Political Turnover and Social Change in Senegal

Dennis Galvan


On 19 March 2000, Senegal reclaimed its cherished status as Africa's most "advanced" democracy. On that day, Abdoulaye Wade, Senegal's dominant political opposition figure for the last quarter-century and a five-time presidential candidate, defeated 19-year incumbent Abdou Diouf of the Socialist Party in the second round of the presidential election. The Socialists had been in power under various names since the country's independence in 1960, first under famed poet and independence leader Léopold Sédar Senghor, and, following Senghor's voluntary resignation in 1980, under Diouf, his handpicked successor. Despite a long tradition of electoral self-rule, Africa's most vibrant free press, and open party competition, Senegal's democratic credentials had been called into question for at least a decade by the apparent impossibility of removing the Socialist Party from office. By graciously accepting defeat, Diouf, like his counterparts in Mexico's Institutional Revolutionary Party (PRI) and Taiwan's Kuomintang (KMT), broke the political monopoly of a deeply entrenched and dominant ruling party. 1 At long last, sopi--the word for change in the Wolof language and the rallying cry of Wade's opposition movement--had arrived. Given the regional context, Wade's victory was all the more significant: Senegal became one of the few African countries to remove a head of government at the ballot box. Moreover, Côte d'Ivoire, Senegal's colonial sister state and postcolonial reference society, had just suffered its first military coup in December 1999. [End Page 51]

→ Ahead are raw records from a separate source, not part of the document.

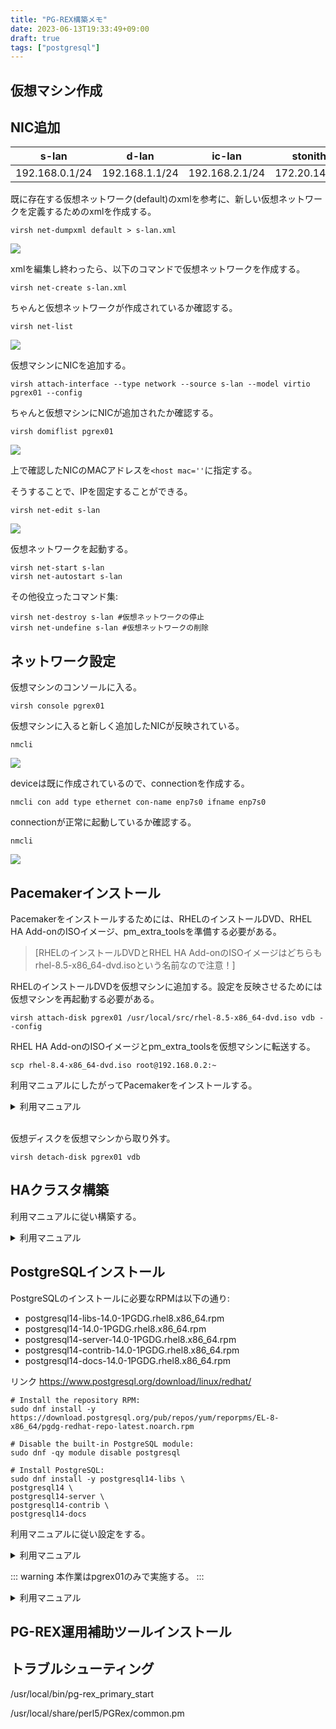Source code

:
 ```yaml
---
title: "PG-REX構築メモ"
date: 2023-06-13T19:33:49+09:00
draft: true
tags: ["postgresql"]
---
```


## 仮想マシン作成



## NIC追加

| s-lan          | d-lan          | ic-lan         | stonith-lan      |
| -------------- | -------------- | -------------- | ---------------- |
| 192.168.0.1/24 | 192.168.1.1/24 | 192.168.2.1/24 | 172.20.144.41/24 |

既に存在する仮想ネットワーク(default)のxmlを参考に、新しい仮想ネットワークを定義するためのxmlを作成する。
```
virsh net-dumpxml default > s-lan.xml
```

![](https://hackmd.io/_uploads/SkB4PunV3.png)


xmlを編集し終わったら、以下のコマンドで仮想ネットワークを作成する。
```
virsh net-create s-lan.xml
```

ちゃんと仮想ネットワークが作成されているか確認する。
```
virsh net-list
```
![](https://hackmd.io/_uploads/SkvcPuhE2.png)


仮想マシンにNICを追加する。
```
virsh attach-interface --type network --source s-lan --model virtio pgrex01 --config
```

ちゃんと仮想マシンにNICが追加されたか確認する。
```
virsh domiflist pgrex01
```
![](https://hackmd.io/_uploads/Sk4jvd2V3.png)


上で確認したNICのMACアドレスを`<host mac=''`に指定する。

そうすることで、IPを固定することができる。
```
virsh net-edit s-lan
```
![](https://hackmd.io/_uploads/HJd6wu3Nn.png)



仮想ネットワークを起動する。
```
virsh net-start s-lan
virsh net-autostart s-lan
```

その他役立ったコマンド集: 
```
virsh net-destroy s-lan #仮想ネットワークの停止
virsh net-undefine s-lan #仮想ネットワークの削除
```


## ネットワーク設定

仮想マシンのコンソールに入る。
```
virsh console pgrex01
```

仮想マシンに入ると新しく追加したNICが反映されている。
```
nmcli
```
![](https://hackmd.io/_uploads/HyeY_u2Eh.png)


deviceは既に作成されているので、connectionを作成する。
```
nmcli con add type ethernet con-name enp7s0 ifname enp7s0
```

connectionが正常に起動しているか確認する。
```
nmcli
```
![](https://hackmd.io/_uploads/ryxZwOOh4h.png)


## Pacemakerインストール

Pacemakerをインストールするためには、RHELのインストールDVD、RHEL HA Add-onのISOイメージ、pm_extra_toolsを準備する必要がある。
> [RHELのインストールDVDとRHEL HA Add-onのISOイメージはどちらもrhel-8.5-x86_64-dvd.isoという名前なので注意！]


RHELのインストールDVDを仮想マシンに追加する。設定を反映させるためには仮想マシンを再起動する必要がある。
```
virsh attach-disk pgrex01 /usr/local/src/rhel-8.5-x86_64-dvd.iso vdb --config
```

RHEL HA Add-onのISOイメージとpm_extra_toolsを仮想マシンに転送する。
```
scp rhel-8.4-x86_64-dvd.iso root@192.168.0.2:~
```

利用マニュアルにしたがってPacemakerをインストールする。
<details><summary>利用マニュアル</summary>

mountコマンドでRHELのインストールDVDを/mediaにマウントする。
```
mount -o ro /dev/sdb /media
```

/mnt/HighAvailabilityを作成し、mountコマンドでRHEL HA Add-OnのISOイメージをマウントする。
```
mkdir /mnt/HighAvailability
mount -o ro /var/tmp/rhel-8.4-x86_64-dvd.iso /mnt/HighAvailability
```
media配下、及び/mnt/HighAvailability配下をyumコマンドで参照されるリポジトリに追加する 設定をする。　
/etc/yum.repos.d配下にrheldvd.repoを新規に作成し、以下の内容を記述します。
```
[BaseOS]
name=Red Hat Enterprise Linux $releasever - $basearch - BaseOS
baseurl=file:///media/BaseOS
enabled=1
gpgcheck=1
gpgkey=file:///etc/pki/rpm-gpg/RPM-GPG-KEY-redhat-release

[AppStream]
name=Red Hat Enterprise Linux $releasever - $basearch - AppStream
baseurl=file:///media/AppStream
enabled=1
gpgcheck=1
gpgkey=file:///etc/pki/rpm-gpg/RPM-GPG-KEY-redhat-release
```

/etc/yum.repos.d配下にrhel-ha.repoを新規に作成し、以下の内容を記述する。
```
[HighAvailability]
name=Red Hat Enterprise Linux $releasever - $basearch - HighAvailability
baseurl=file:///mnt/HighAvailability
enabled=1
gpgcheck=1
gpgkey=file:///etc/pki/rpm-gpg/RPM-GPG-KEY-redhat-release
```
    
yumのキャッシュをクリアする。
```
yum clean all
```
    
Pacemakerをインストールする。
```
yum install pcs pacemaker fence-agents-all -y
```
    
pm_extra_toolsをインストールする。
```
yum install pm_extra_tools-1.3-1.el8.noarch.rpm -y
```
    
追加したyumコマンドの/media配下、及び/mnt/HighAvailability配下への参照を無効化する。

/etc/yum.repos.d/rheldvd.repoを編集する。
```
[BaseOS]
name=Red Hat Enterprise Linux $releasever - $basearch - BaseOS
baseurl=file:///media/BaseOS
enabled=0
gpgcheck=1
gpgkey=file:///etc/pki/rpm-gpg/RPM-GPG-KEY-redhat-release

[AppStream]
name=Red Hat Enterprise Linux $releasever - $basearch - AppStream
baseurl=file:///media/AppStream
enabled=0
gpgcheck=1
gpgkey=file:///etc/pki/rpm-gpg/RPM-GPG-KEY-redhat-release
```
    
/etc/yum.repos.d/rhel-ha.repoを編集する。
```
[HighAvailability]
name=Red Hat Enterprise Linux $releasever - $basearch - HighAvailability
baseurl=file:///mnt/HighAvailability
enabled=0
gpgcheck=1
gpgkey=file:///etc/pki/rpm-gpg/RPM-GPG-KEY-redhat-release
```
    
umountコマンドでRHELのインストールDVD、RHEL HA Add-OnのISOイメージをアンマウン トする。
```
umount /media
umount /mnt/HighAvailability
```
</details>

<br />

仮想ディスクを仮想マシンから取り外す。
```
virsh detach-disk pgrex01 vdb
```


## HAクラスタ構築

利用マニュアルに従い構築する。

<details><summary>利用マニュアル</summary>

pcsdサービスを起動し、自動起動を有効にする。(2つのノードで実行)
```
systemctl start pcsd.service
systemctl enable pcsd.service
systemctl is-enabled pcsd.service
```
    
haclusterユーザのパスワードを設定する。(2つのノードで実行)
```
passwd hacluster
```
    
各ノードのホスト名、管理用LANのIPアドレスを指定し、ノードの認証を行う。(いずれか１つのノードで実行)

認証の際はユーザ名にhacluster、パスワードに前項で設定したhaclusterのパスワードを入力する。
```
pcs host pgrex01 addr=172.20.144.42 pgrex02 addr=172.20.144.43
```
    
Pacemaker設定ファイルを変更する。(2つのノードで実行)
/etc/sysconfig/pacemakerのPCMK_fail_fastのコメントアウトを外し、以下の通り編集する。
```
PCMK_fail_fast=yes
```
    
ファイヤーウォールがHAクラスタ構築の障壁になる場合がある。
```
systemctl stop firewalld
systemctl disable firewalld
```
</details>

## PostgreSQLインストール

PostgreSQLのインストールに必要なRPMは以下の通り:

- postgresql14-libs-14.0-1PGDG.rhel8.x86_64.rpm
- postgresql14-14.0-1PGDG.rhel8.x86_64.rpm
- postgresql14-server-14.0-1PGDG.rhel8.x86_64.rpm
- postgresql14-contrib-14.0-1PGDG.rhel8.x86_64.rpm
- postgresql14-docs-14.0-1PGDG.rhel8.x86_64.rpm

リンク
https://www.postgresql.org/download/linux/redhat/
 
```
# Install the repository RPM:
sudo dnf install -y https://download.postgresql.org/pub/repos/yum/reporpms/EL-8-x86_64/pgdg-redhat-repo-latest.noarch.rpm

# Disable the built-in PostgreSQL module:
sudo dnf -qy module disable postgresql

# Install PostgreSQL:
sudo dnf install -y postgresql14-libs \
postgresql14 \
postgresql14-server \
postgresql14-contrib \
postgresql14-docs
```


利用マニュアルに従い設定をする。

<details><summary>利用マニュアル</summary>
    
::: warning
本作業はpostgresユーザで実施する。
:::
    
PG-REXではpostgresユーザのuidを26、postgresグループのgidを26であることを前提とする。以下のコマンドを実行し、postgresユーザが規定のuid、gidで作成されていることを確認する。
```
id postgres
```
    
RPMのインストールにより新規でユーザが作成された場合は、パスワードを設定する。
```
passwd postgres
```
    
環境変数の設定
```
export PATH=/usr/pgsql-14/bin:$PATH
export PGDATA=/dbfp/pgdata/data
```
    
DBクラスタ用ディレクトリの作成

::: warning
本作業はrootユーザで実施する。
:::

| ディレクトリ     | パス               | 所有者   | グループ | 権限 |
| ---------------- | ------------------ | -------- | -------- | ---- |
| DBクラスタ用     | /dbfp/pgdata/data  | postgres | postgres | 700  |
| WAL用            | /dbfp/pgwal/pg_wal | postgres | postgres | 700  |
| アーカイブログ用 | /dbfp/pgarch/arc1  | postgres | postgres | 700  |
</details>

::: warning
本作業はpgrex01のみで実施する。
:::

<details><summary>利用マニュアル</summary>
    
::: warning
本作業はpostgresユーザで実施する。
:::

DBクラスタの初期化
```
initdb -D /dbfp/pgdata/data -X /dbfp/pgwal/pg_wal --encoding=UTF-8 --no-locale --data-checksums
```
    
postgresql.confの編集
```
listen_addresses = '*'
password_encryption = scram-sha-256
wal_level = replica
synchronous_commit = on
archive_mode = always
archive_command = '/bin/cp %p /dbfp/pgarch/arc1/%f'
max_wal_senders = 10
wal_keep_size = 512MB
wal_sender_timeout = 20s
max_replication_slots = 10
hot_standby = on
max_standby_archive_delay = -1
max_standby_streaming_delay = -1
hot_standby_feedback = on
wal_receiver_timeout = 20s
restart_after_crash = off
```
    
レプリケーションユーザの作成

PostgreSQLを一度起動する。
```
pg_ctl start
```
    
CREATE ROLEコマンドでレプリケーションユーザを作成する。
```
psql -c "CREATE ROLE repuser REPLICATION LOGIN PASSWORD 'reppasswd'"
```
    
PostgreSQLを停止する。
```
pg_ctl stop
```
    
pg_hba.confの編集
```
 TYPE DATABASE    USER    ADDRESS        METHOD
host   replication repuser 192.168.2.1/32 scram-sha-256
host   replication repuser 192.168.2.2/32 scram-sha-256
```
    
::: warning
本作業はpostgresユーザで実施する。
:::
    
パスワードファイルの作成

postgresユーザのホームディレクトリに、600の権限でパスワードファイル.pgpssを作成する。

レプリケーション受付用の仮想IPアドレス、および相手のノードのD-LANのIPアドレスについて記述する。
```
# hostname:port:database:username:password
192.168.2.4:5432:replication:repuser:reppasswd
192.168.2.3:5432:replication:repuser:reppasswd
```
</details>


## PG-REX運用補助ツールインストール



## トラブルシューティング

/usr/local/bin/pg-rex_primary_start

/usr/local/share/perl5/PGRex/common.pm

Although Wade's election victory marks a critical moment in Senegal's political history, it should not be construed as an unequivocal step from semidemocracy to democratic consolidation. The architecture of state-society relations in Senegal is rapidly changing, as the bonds that once linked the state's urban and rural bases of support have loosened. Although these shifts precipitated Wade's electoral triumph, they may yield more far-reaching transformations, possibly to the detriment of Senegal's formally liberal democratic order.

Alternation After 40 Years

With apparent ease, the March 2000 electoral transition ended 40 years of single-party dominance. The Socialist Party, founded by Senghor and initially known as the Senegalese Progressive Union (UPS), had dominated Senegalese politics until the late 1980s. In the first years after independence, the primary challenge facing the UPS was the personal and political rivalry between President Senghor and Prime Minister Mamadou Dia. The conflict culminated in a 1962 coup attempt, for which Dia accepted blame and was imprisoned. Dia's links to rural elites, particularly to leaders of Senegal's powerful Sufi brotherhoods, were broken; thereafter, only Senghor's party enjoyed such ties. In 1963, despite a competitive multiparty contest in legislative elections, Senghor ran unopposed for president. 2

By 1966, Senghor had established a de facto one-party state. In the mid to late 1960s, the heady independence-era dream of rapid economic growth, state-led industrial transformation, and stable pluralism was already beginning to fade. Senegal's peanut-farming economic base was in slow but steady decline, as peasants demanded higher prices and larger agricultural subsidies. 3 Democracy and the tottering developmental state were on a collision course. Within the context of economic stagnation and the gradual but steady erosion of hope for meaningful social change, Senghor's drift into single-party rule prevented an overt crisis and ensured social stability in Senegal.

Despite the domination of the UPS, Senegal remained one of the most liberal and open societies in Africa, and indeed in the postcolonial world. Press freedom, although restricted, was never entirely eliminated. 4 Intellectuals and artists--and, to a lesser extent, labor and civic activists--enjoyed a range of freedoms of expression, despite the government's efforts to incorporate them within Senghor's vaguely democratic-corporatist vision of one-party rule.

In 1976, Senghor reopened Senegalese politics to opposition parties of a predetermined ideological range. His renamed Socialist Party (PS) stood as the official socialist...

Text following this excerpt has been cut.